Collected data:
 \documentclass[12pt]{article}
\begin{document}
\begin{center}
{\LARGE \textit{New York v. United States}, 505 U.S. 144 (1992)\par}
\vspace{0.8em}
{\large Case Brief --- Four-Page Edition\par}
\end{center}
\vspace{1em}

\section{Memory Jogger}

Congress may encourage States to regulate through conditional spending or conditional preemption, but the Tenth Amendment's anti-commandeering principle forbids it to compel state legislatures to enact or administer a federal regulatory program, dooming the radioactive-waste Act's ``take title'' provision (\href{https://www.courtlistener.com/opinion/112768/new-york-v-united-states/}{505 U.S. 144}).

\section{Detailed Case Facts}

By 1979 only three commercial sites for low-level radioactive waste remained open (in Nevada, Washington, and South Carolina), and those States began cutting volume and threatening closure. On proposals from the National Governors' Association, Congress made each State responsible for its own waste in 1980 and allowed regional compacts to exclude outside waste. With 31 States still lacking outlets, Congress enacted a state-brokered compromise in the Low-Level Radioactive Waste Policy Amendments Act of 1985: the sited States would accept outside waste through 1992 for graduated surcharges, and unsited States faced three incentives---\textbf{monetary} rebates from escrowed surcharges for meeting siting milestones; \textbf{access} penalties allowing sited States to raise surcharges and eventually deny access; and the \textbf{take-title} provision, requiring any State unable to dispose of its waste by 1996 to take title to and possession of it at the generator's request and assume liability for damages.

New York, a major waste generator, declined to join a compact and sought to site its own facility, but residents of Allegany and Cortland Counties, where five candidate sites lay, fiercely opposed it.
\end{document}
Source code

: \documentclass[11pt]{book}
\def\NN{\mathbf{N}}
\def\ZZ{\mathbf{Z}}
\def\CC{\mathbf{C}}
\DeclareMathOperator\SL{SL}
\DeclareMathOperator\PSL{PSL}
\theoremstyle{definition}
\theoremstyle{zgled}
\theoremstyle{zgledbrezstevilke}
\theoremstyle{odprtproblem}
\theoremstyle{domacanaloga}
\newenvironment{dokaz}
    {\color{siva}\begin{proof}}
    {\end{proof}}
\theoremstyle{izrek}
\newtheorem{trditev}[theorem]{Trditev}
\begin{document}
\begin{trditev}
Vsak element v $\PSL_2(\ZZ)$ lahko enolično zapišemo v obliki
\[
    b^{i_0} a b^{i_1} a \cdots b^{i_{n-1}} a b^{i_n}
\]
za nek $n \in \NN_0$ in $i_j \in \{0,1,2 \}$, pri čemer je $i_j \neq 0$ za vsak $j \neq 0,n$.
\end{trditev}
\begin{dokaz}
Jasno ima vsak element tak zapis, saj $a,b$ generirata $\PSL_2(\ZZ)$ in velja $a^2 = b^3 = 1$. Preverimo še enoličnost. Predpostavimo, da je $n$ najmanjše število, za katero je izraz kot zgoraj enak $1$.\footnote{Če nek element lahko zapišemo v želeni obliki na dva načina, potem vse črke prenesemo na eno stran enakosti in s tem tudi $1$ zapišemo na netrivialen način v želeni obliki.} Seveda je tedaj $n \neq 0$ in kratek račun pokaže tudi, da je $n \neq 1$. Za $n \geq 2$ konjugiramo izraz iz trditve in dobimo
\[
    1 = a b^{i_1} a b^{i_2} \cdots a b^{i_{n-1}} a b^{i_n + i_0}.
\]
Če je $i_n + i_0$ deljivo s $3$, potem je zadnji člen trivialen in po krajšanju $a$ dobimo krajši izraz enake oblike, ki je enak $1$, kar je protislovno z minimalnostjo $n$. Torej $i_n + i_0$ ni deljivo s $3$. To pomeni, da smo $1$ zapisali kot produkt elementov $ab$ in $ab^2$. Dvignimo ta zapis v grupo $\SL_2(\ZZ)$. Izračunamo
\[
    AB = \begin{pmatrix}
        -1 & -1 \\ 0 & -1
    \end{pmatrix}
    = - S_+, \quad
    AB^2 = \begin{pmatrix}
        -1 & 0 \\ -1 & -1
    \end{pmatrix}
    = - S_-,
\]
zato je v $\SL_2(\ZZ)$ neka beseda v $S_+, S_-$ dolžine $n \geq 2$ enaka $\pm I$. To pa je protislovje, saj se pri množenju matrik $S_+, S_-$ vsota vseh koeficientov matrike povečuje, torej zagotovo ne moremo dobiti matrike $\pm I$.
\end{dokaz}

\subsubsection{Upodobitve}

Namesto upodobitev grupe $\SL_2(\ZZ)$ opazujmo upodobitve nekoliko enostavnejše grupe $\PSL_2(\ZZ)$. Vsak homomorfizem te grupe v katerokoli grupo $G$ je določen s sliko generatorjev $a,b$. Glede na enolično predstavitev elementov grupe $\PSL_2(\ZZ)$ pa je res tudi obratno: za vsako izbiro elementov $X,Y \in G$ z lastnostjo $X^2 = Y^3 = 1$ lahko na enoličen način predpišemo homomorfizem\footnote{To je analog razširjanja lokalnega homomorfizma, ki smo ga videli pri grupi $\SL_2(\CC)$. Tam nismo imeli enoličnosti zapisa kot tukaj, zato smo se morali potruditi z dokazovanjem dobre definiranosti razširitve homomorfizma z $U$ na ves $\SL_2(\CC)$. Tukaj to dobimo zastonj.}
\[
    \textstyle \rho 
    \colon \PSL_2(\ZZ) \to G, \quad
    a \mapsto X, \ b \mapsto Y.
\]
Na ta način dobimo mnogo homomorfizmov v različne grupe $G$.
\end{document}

Assigned task:
The answer must be all of the entries, restated exactly.

Result below:
 \documentclass[12pt]{article}
\begin{document}
\begin{center}
{\LARGE \textit{New York v. United States}, 505 U.S. 144 (1992)\par}
\vspace{0.8em}
{\large Case Brief --- Four-Page Edition\par}
\end{center}
\vspace{1em}

\section{Memory Jogger}

Congress may encourage States to regulate through conditional spending or conditional preemption, but the Tenth Amendment's anti-commandeering principle forbids it to compel state legislatures to enact or administer a federal regulatory program, dooming the radioactive-waste Act's ``take title'' provision (\href{https://www.courtlistener.com/opinion/112768/new-york-v-united-states/}{505 U.S. 144}).

\section{Detailed Case Facts}

By 1979 only three commercial sites for low-level radioactive waste remained open (in Nevada, Washington, and South Carolina), and those States began cutting volume and threatening closure. On proposals from the National Governors' Association, Congress made each State responsible for its own waste in 1980 and allowed regional compacts to exclude outside waste. With 31 States still lacking outlets, Congress enacted a state-brokered compromise in the Low-Level Radioactive Waste Policy Amendments Act of 1985: the sited States would accept outside waste through 1992 for graduated surcharges, and unsited States faced three incentives---\textbf{monetary} rebates from escrowed surcharges for meeting siting milestones; \textbf{access} penalties allowing sited States to raise surcharges and eventually deny access; and the \textbf{take-title} provision, requiring any State unable to dispose of its waste by 1996 to take title to and possession of it at the generator's request and assume liability for damages.

New York, a major waste generator, declined to join a compact and sought to site its own facility, but residents of Allegany and Cortland Counties, where five candidate sites lay, fiercely opposed it.
\end{document}
Source code

: \documentclass[11pt]{book}
\def\NN{\mathbf{N}}
\def\ZZ{\mathbf{Z}}
\def\CC{\mathbf{C}}
\DeclareMathOperator\SL{SL}
\DeclareMathOperator\PSL{PSL}
\theoremstyle{definition}
\theoremstyle{zgled}
\theoremstyle{zgledbrezstevilke}
\theoremstyle{odprtproblem}
\theoremstyle{domacanaloga}
\newenvironment{dokaz}
    {\color{siva}\begin{proof}}
    {\end{proof}}
\theoremstyle{izrek}
\newtheorem{trditev}[theorem]{Trditev}
\begin{document}
\begin{trditev}
Vsak element v $\PSL_2(\ZZ)$ lahko enolično zapišemo v obliki
\[
    b^{i_0} a b^{i_1} a \cdots b^{i_{n-1}} a b^{i_n}
\]
za nek $n \in \NN_0$ in $i_j \in \{0,1,2 \}$, pri čemer je $i_j \neq 0$ za vsak $j \neq 0,n$.
\end{trditev}
\begin{dokaz}
Jasno ima vsak element tak zapis, saj $a,b$ generirata $\PSL_2(\ZZ)$ in velja $a^2 = b^3 = 1$. Preverimo še enoličnost. Predpostavimo, da je $n$ najmanjše število, za katero je izraz kot zgoraj enak $1$.\footnote{Če nek element lahko zapišemo v želeni obliki na dva načina, potem vse črke prenesemo na eno stran enakosti in s tem tudi $1$ zapišemo na netrivialen način v želeni obliki.} Seveda je tedaj $n \neq 0$ in kratek račun pokaže tudi, da je $n \neq 1$. Za $n \geq 2$ konjugiramo izraz iz trditve in dobimo
\[
    1 = a b^{i_1} a b^{i_2} \cdots a b^{i_{n-1}} a b^{i_n + i_0}.
\]
Če je $i_n + i_0$ deljivo s $3$, potem je zadnji člen trivialen in po krajšanju $a$ dobimo krajši izraz enake oblike, ki je enak $1$, kar je protislovno z minimalnostjo $n$. Torej $i_n + i_0$ ni deljivo s $3$. To pomeni, da smo $1$ zapisali kot produkt elementov $ab$ in $ab^2$. Dvignimo ta zapis v grupo $\SL_2(\ZZ)$. Izračunamo
\[
    AB = \begin{pmatrix}
        -1 & -1 \\ 0 & -1
    \end{pmatrix}
    = - S_+, \quad
    AB^2 = \begin{pmatrix}
        -1 & 0 \\ -1 & -1
    \end{pmatrix}
    = - S_-,
\]
zato je v $\SL_2(\ZZ)$ neka beseda v $S_+, S_-$ dolžine $n \geq 2$ enaka $\pm I$. To pa je protislovje, saj se pri množenju matrik $S_+, S_-$ vsota vseh koeficientov matrike povečuje, torej zagotovo ne moremo dobiti matrike $\pm I$.
\end{dokaz}

\subsubsection{Upodobitve}

Namesto upodobitev grupe $\SL_2(\ZZ)$ opazujmo upodobitve nekoliko enostavnejše grupe $\PSL_2(\ZZ)$. Vsak homomorfizem te grupe v katerokoli grupo $G$ je določen s sliko generatorjev $a,b$. Glede na enolično predstavitev elementov grupe $\PSL_2(\ZZ)$ pa je res tudi obratno: za vsako izbiro elementov $X,Y \in G$ z lastnostjo $X^2 = Y^3 = 1$ lahko na enoličen način predpišemo homomorfizem\footnote{To je analog razširjanja lokalnega homomorfizma, ki smo ga videli pri grupi $\SL_2(\CC)$. Tam nismo imeli enoličnosti zapisa kot tukaj, zato smo se morali potruditi z dokazovanjem dobre definiranosti razširitve homomorfizma z $U$ na ves $\SL_2(\CC)$. Tukaj to dobimo zastonj.}
\[
    \textstyle \rho 
    \colon \PSL_2(\ZZ) \to G, \quad
    a \mapsto X, \ b \mapsto Y.
\]
Na ta način dobimo mnogo homomorfizmov v različne grupe $G$.
\end{document}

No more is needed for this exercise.